What is the clinical-effectiveness and cost-effectiveness of embedded risk-of-cancer assessment of patients in primary care: the ERICA trial

Start Date Jun 2019

Code E11-Aff

Status Ongoing

Project Lead
Senior Lead
Institution
Others
Prof Anne Spencer, Dr Gary Abel, Dr Raff Calitri, Prof John Campbell, Dr Emma Cockcroft, Prof Sarah Dean,  Dr Antonieta Medina-Lara, Dr Adrian Mercer, Dr Luke Mounce, Prof Martin Pitt, Dr Liz Shephard, Dr Fiona Warren, Emily Fletcher, Dr Andy Salmon and Marijke Shakespeare (all Exeter), Tania Crabb, Ms Max Hough (both SW Clinical Research Network), Sophia Nicola (Macmillan).

Introduction

An estimated 10,000 annual UK cancer deaths would not occur if the UK matched the outcomes of other European countries. Most of the difference relates to diagnostic delay. The NHS Long Term Plan, published in January 2019, specifically targets an increase in the percentage of cancer patients who are diagnosed at stage 1 or 2 (curable) from the current 54% to 75% by 2028. This requires major changes in the way cancer is diagnosed.

Within general practice, where the core problem exists of identifying the patient who may have cancer, there has been an enormous increase in research efforts. This includes studies that aimed to identify which symptoms of possible cancer actually matter. The main outputs from this work have been the development of Risk Assessment Tools (or RATs). These give percentage estimates of the chance of an underlying cancer in the presence of specific symptoms, e.g. for single symptoms (for example the risk of lung cancer with coughing blood is 2.4%), as pairs of symptoms (coughing blood accompanied by loss of weight is 9.2%) or as repeated symptoms (a re-attendance with coughing blood is 17%).

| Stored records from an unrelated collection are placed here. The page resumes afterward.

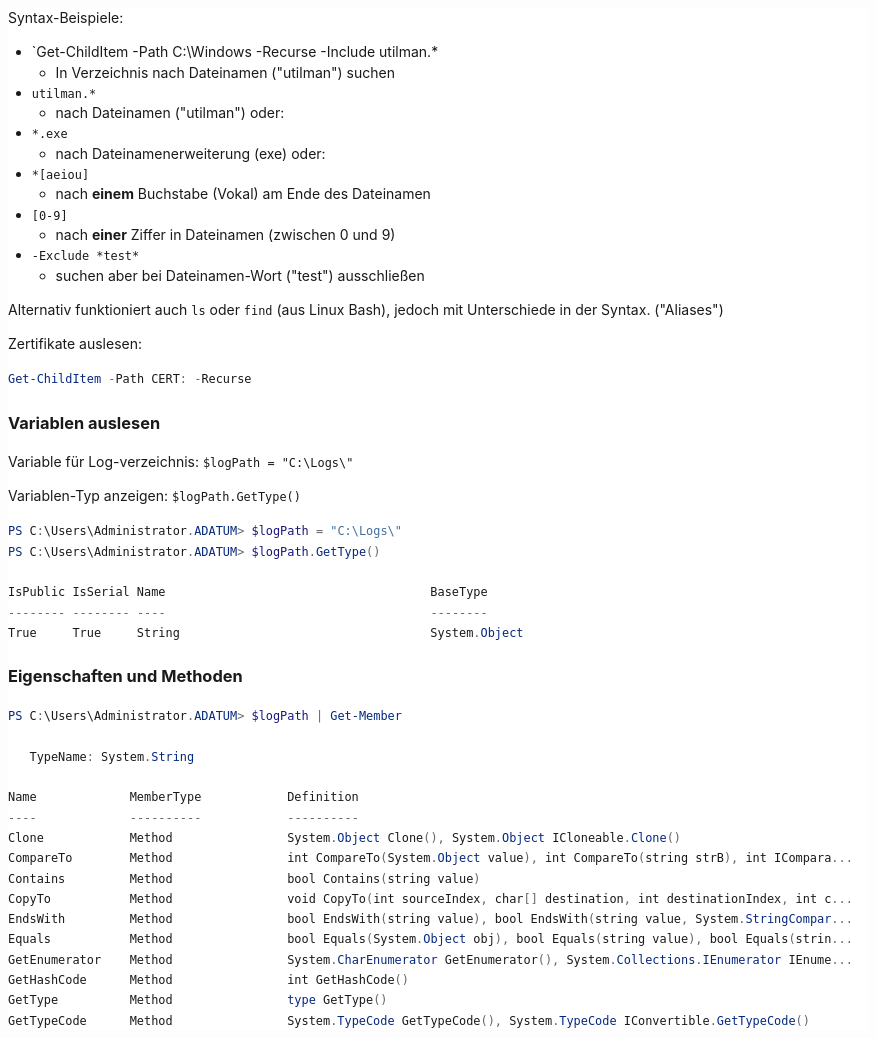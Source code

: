 Syntax-Beispiele: 
- `Get-ChildItem -Path C:\Windows -Recurse -Include utilman.*
	- In Verzeichnis nach Dateinamen ("utilman") suchen
- `utilman.* `
	- nach Dateinamen ("utilman")
oder:
- `*.exe `
	- nach Dateinamenerweiterung (exe)
oder:
- `*[aeiou] `
	- nach **einem** Buchstabe (Vokal) am Ende des Dateinamen
- `[0-9] `
	- nach **einer** Ziffer in Dateinamen (zwischen 0 und 9)
- `-Exclude *test* `
	- suchen aber bei Dateinamen-Wort ("test") ausschließen

Alternativ funktioniert auch `ls` oder `find` (aus Linux Bash), jedoch mit Unterschiede in der Syntax. ("Aliases")

Zertifikate auslesen:
```powershell
Get-ChildItem -Path CERT: -Recurse
```

### Variablen auslesen

Variable für Log-verzeichnis:
`$logPath = "C:\Logs\"`

Variablen-Typ anzeigen:
`$logPath.GetType()`

```powershell
PS C:\Users\Administrator.ADATUM> $logPath = "C:\Logs\"
PS C:\Users\Administrator.ADATUM> $logPath.GetType()

IsPublic IsSerial Name                                     BaseType
-------- -------- ----                                     --------
True     True     String                                   System.Object
```

### Eigenschaften und Methoden
```powershell
PS C:\Users\Administrator.ADATUM> $logPath | Get-Member

   TypeName: System.String

Name             MemberType            Definition
----             ----------            ----------
Clone            Method                System.Object Clone(), System.Object ICloneable.Clone()
CompareTo        Method                int CompareTo(System.Object value), int CompareTo(string strB), int ICompara...
Contains         Method                bool Contains(string value)
CopyTo           Method                void CopyTo(int sourceIndex, char[] destination, int destinationIndex, int c...
EndsWith         Method                bool EndsWith(string value), bool EndsWith(string value, System.StringCompar...
Equals           Method                bool Equals(System.Object obj), bool Equals(string value), bool Equals(strin...
GetEnumerator    Method                System.CharEnumerator GetEnumerator(), System.Collections.IEnumerator IEnume...
GetHashCode      Method                int GetHashCode()
GetType          Method                type GetType()
GetTypeCode      Method                System.TypeCode GetTypeCode(), System.TypeCode IConvertible.GetTypeCode()
```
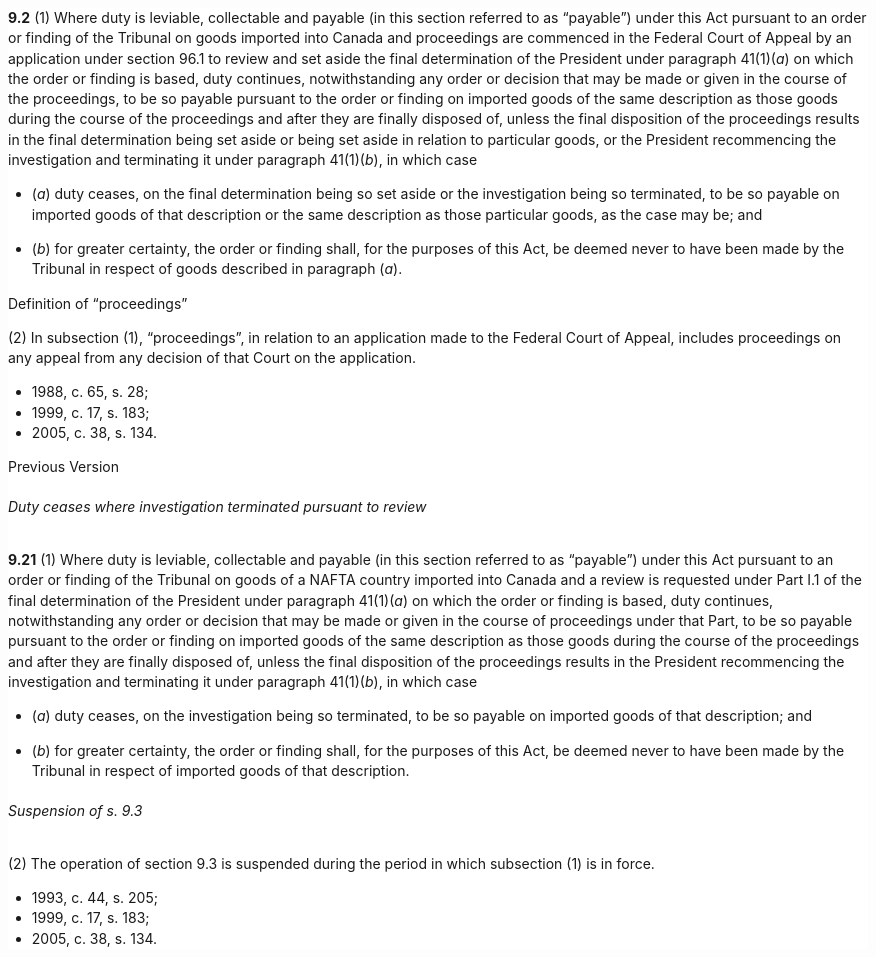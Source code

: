 **9.2** (1) Where duty is leviable, collectable and payable (in this section referred to as “payable”) under this Act pursuant to an order or finding of the Tribunal on goods imported into Canada and proceedings are commenced in the Federal Court of Appeal by an application under section 96.1 to review and set aside the final determination of the President under paragraph 41(1)(_a_) on which the order or finding is based, duty continues, notwithstanding any order or decision that may be made or given in the course of the proceedings, to be so payable pursuant to the order or finding on imported goods of the same description as those goods during the course of the proceedings and after they are finally disposed of, unless the final disposition of the proceedings results in the final determination being set aside or being set aside in relation to particular goods, or the President recommencing the investigation and terminating it under paragraph 41(1)(_b_), in which case

  * (_a_) duty ceases, on the final determination being so set aside or the investigation being so terminated, to be so payable on imported goods of that description or the same description as those particular goods, as the case may be; and

  * (_b_) for greater certainty, the order or finding shall, for the purposes of this Act, be deemed never to have been made by the Tribunal in respect of goods described in paragraph (_a_).

Definition of “proceedings”

(2) In subsection (1), “proceedings”, in relation to an application made to the Federal Court of Appeal, includes proceedings on any appeal from any decision of that Court on the application.

  * 1988, c. 65, s. 28;
  * 1999, c. 17, s. 183;
  * 2005, c. 38, s. 134.

Previous Version

###### Duty ceases where investigation terminated pursuant to review

**9.21** (1) Where duty is leviable, collectable and payable (in this section referred to as “payable”) under this Act pursuant to an order or finding of the Tribunal on goods of a NAFTA country imported into Canada and a review is requested under Part I.1 of the final determination of the President under paragraph 41(1)(_a_) on which the order or finding is based, duty continues, notwithstanding any order or decision that may be made or given in the course of proceedings under that Part, to be so payable pursuant to the order or finding on imported goods of the same description as those goods during the course of the proceedings and after they are finally disposed of, unless the final disposition of the proceedings results in the President recommencing the investigation and terminating it under paragraph 41(1)(_b_), in which case

  * (_a_) duty ceases, on the investigation being so terminated, to be so payable on imported goods of that description; and

  * (_b_) for greater certainty, the order or finding shall, for the purposes of this Act, be deemed never to have been made by the Tribunal in respect of imported goods of that description.

###### Suspension of s. 9.3

(2) The operation of section 9.3 is suspended during the period in which subsection (1) is in force.

  * 1993, c. 44, s. 205;
  * 1999, c. 17, s. 183;
  * 2005, c. 38, s. 134.
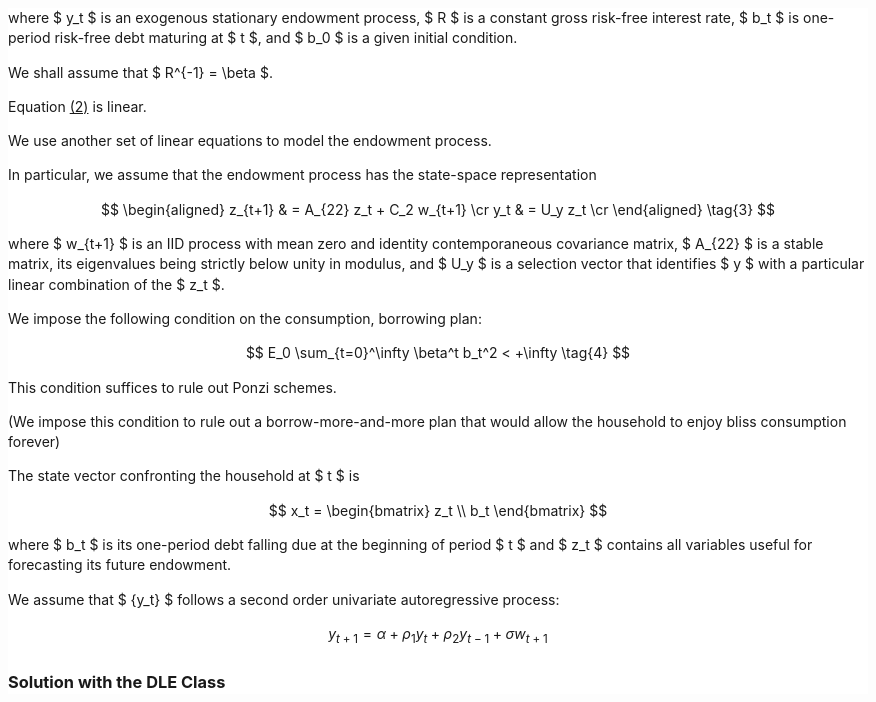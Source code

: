 where $ y_t $ is an exogenous stationary endowment process,
$ R $ is a constant gross risk-free interest rate, $ b_t $ is
one-period risk-free debt maturing at $ t $, and $ b_0 $ is a
given initial condition.

We shall assume that $ R^{-1} = \beta $.

Equation [(2)](#equation-max-utility) is linear.

We use another set of linear equations to model the endowment process.

In particular, we assume that the endowment process has the state-space
representation


<a id='equation-endowment'></a>
$$
\begin{aligned} z_{t+1} & = A_{22} z_t + C_2 w_{t+1}  \cr
              y_t & = U_y  z_t  \cr \end{aligned} \tag{3}
$$

where $ w_{t+1} $ is an IID process with mean zero and identity
contemporaneous covariance matrix, $ A_{22} $ is a stable matrix,
its eigenvalues being strictly below unity in modulus, and $ U_y $
is a selection vector that identifies $ y $ with a particular linear
combination of the $ z_t $.

We impose the following condition on the consumption, borrowing plan:


<a id='equation-contraint'></a>
$$
E_0 \sum_{t=0}^\infty \beta^t b_t^2 < +\infty \tag{4}
$$

This condition suffices to rule out Ponzi schemes.

(We impose this condition to rule out a borrow-more-and-more plan that
would allow the household to enjoy bliss consumption forever)

The state vector confronting the household at $ t $ is

$$
x_t = \begin{bmatrix} z_t \\ b_t \end{bmatrix}
$$

where $ b_t $ is its one-period debt falling due at the beginning of
period $ t $ and $ z_t $ contains all variables useful for
forecasting its future endowment.

We assume that $ \{y_t\} $ follows a second order univariate
autoregressive process:

$$
y_{t+1} = \alpha + \rho_1 y_t + \rho_2 y_{t-1} + \sigma w_{t+1}
$$


### Solution with the DLE Class

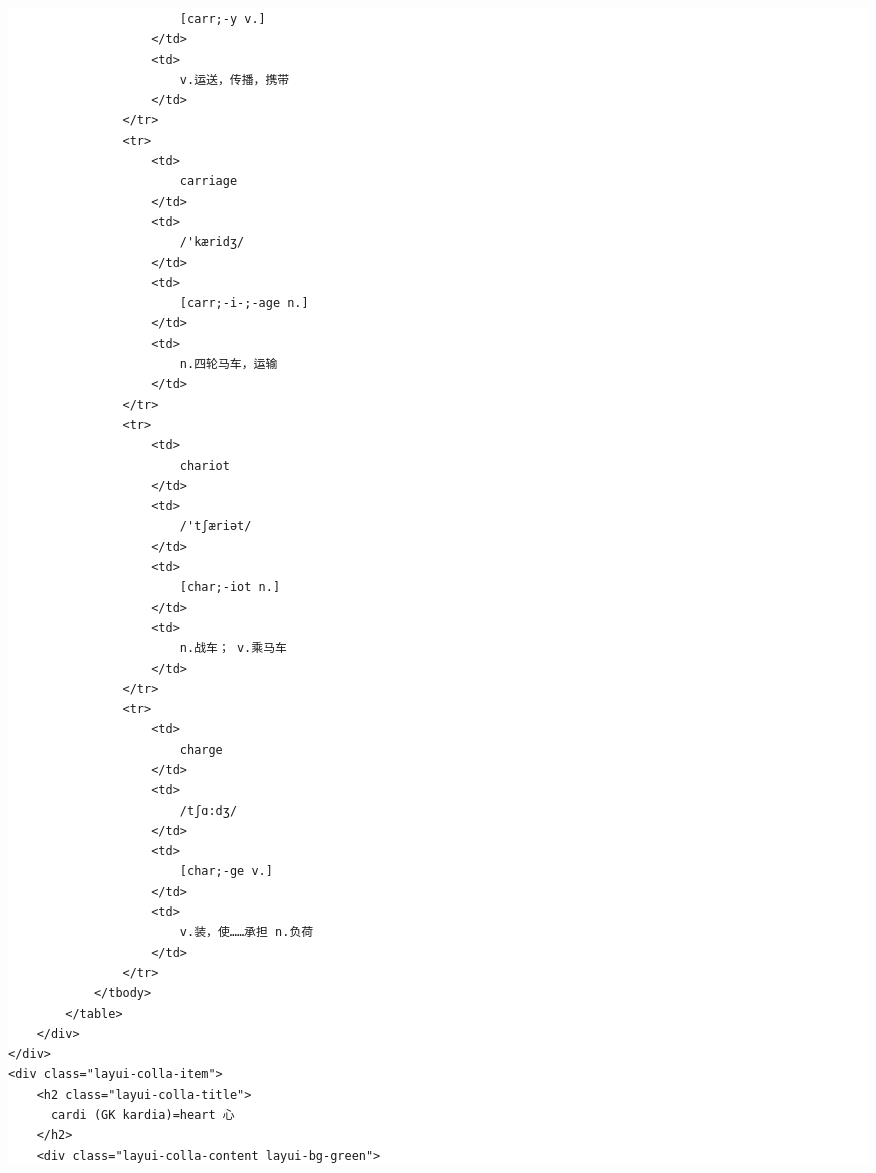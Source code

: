                             [carr;-y v.]
                        </td>
                        <td>
                            v.运送，传播，携带
                        </td>
                    </tr>
                    <tr>
                        <td>
                            carriage
                        </td>
                        <td>
                            /'kæridʒ/
                        </td>
                        <td>
                            [carr;-i-;-age n.]
                        </td>
                        <td>
                            n.四轮马车，运输
                        </td>
                    </tr>
                    <tr>
                        <td>
                            chariot
                        </td>
                        <td>
                            /'tʃæriәt/
                        </td>
                        <td>
                            [char;-iot n.]
                        </td>
                        <td>
                            n.战车； v.乘马车
                        </td>
                    </tr>
                    <tr>
                        <td>
                            charge
                        </td>
                        <td>
                            /tʃɑ:dʒ/
                        </td>
                        <td>
                            [char;-ge v.]
                        </td>
                        <td>
                            v.装，使……承担 n.负荷
                        </td>
                    </tr>
                </tbody>
            </table>
        </div>
    </div>
    <div class="layui-colla-item">
        <h2 class="layui-colla-title">
          cardi (GK kardia)=heart 心
        </h2>
        <div class="layui-colla-content layui-bg-green">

RATs have been published for 18 of the most common cancers, accounting for nearly 90% of the total cancer burden and this work strongly underpinned the NICE 2015 guideline revision. The initial versions were in paper, mouse mat, calendar, or web-based forms – they increased cancer diagnostic activity but the formats did not allow close integration with GPs clinical systems. In partnership with Macmillan, the UK cancer charity, electronic versions for seven major cancers (lung, colorectal, pancreas, oesophago-gastric, ovary, bladder and kidney) have been developed. These eRATs have been integrated into clinical software for two of the main UK GP software providers, with two other major providers almost ready to host them. The eRATs prompt the GP when the risk of one or more of these cancers is above two percent.

A pilot feasibility trial of the oesophago-gastric eRAT is currently underway. However, findings from this study will be restricted to this single eRAT and crucial questions regarding the clinical effectiveness and usability of multiple eRATs will remain.

One major aspect of the eRAT research that is outstanding relates to cost-effectiveness – there is very little health economic evidence to date. This is crucial as annual NHS spending on cancer diagnosis is approximately £1bn. Observational data suggests that expedited cancer diagnosis may be clinically effective but there is no data to examine cost-effectiveness. What work has been published has been judged to be of very poor quality or simplistic. With funding from the Dennis and Mireille Gillings Foundation, the ERICA trial is a carefully designed clinical trial that aims to address the following question – what is the clinical effectiveness and cost-effectiveness of electronic decision support embedded within primary care IT systems in the early diagnosis of symptomatic cancer?

Aims & objectives

The overarching aim of ERICA is to assess the clinical effectiveness and cost-effectiveness of six eRATs (lung, oesophago-gastric, kidney, bladder, ovarian, and colorectal cancer) compared to usual care for patients in general practice. The specific objectives of the study are to compare the effects of eRATs vs usual care on:

Methodology

The trial aims to recruit 530 practices across England. Practices who join the trial will be randomly allocated to either the intervention arm, where they will receive access to the suite of eRATs, or to the control arm, where they will provide their usual care.

The primary outcome is whether a patient diagnosed with one of the six cancers during the follow-up period is diagnosed at stage 1/2 (early – cure likely) or stage 3/4 (late – cure not likely). Secondary outcomes include an examination of the different routes through which patients get diagnosed (e.g. two-week wait, GP referral) and 30-day and one-year survival rates.

Outputs & impacts

Key outputs from the trial will be presentations at national and international conferences, seminars, PPI events and dissemination through internationally recognised peer-reviewed journal publications, newsletters and media releases.

The eRATs are, in principle, already available to a large number of GP practices. Outcomes indicating that the eRATs help GPs catch cancer sooner may lead to an increase in the uptake of clinical decision support tools.

Next steps

The trial started in June 2019 with practice recruitment from then until December 2019. Practices will be in the trial for approximately 2 years, with the data collection phase closing in December 2021. Final data should be available from the Cancer Registry around December 2022 with analyses and write up planned until the end of the project in August 2023.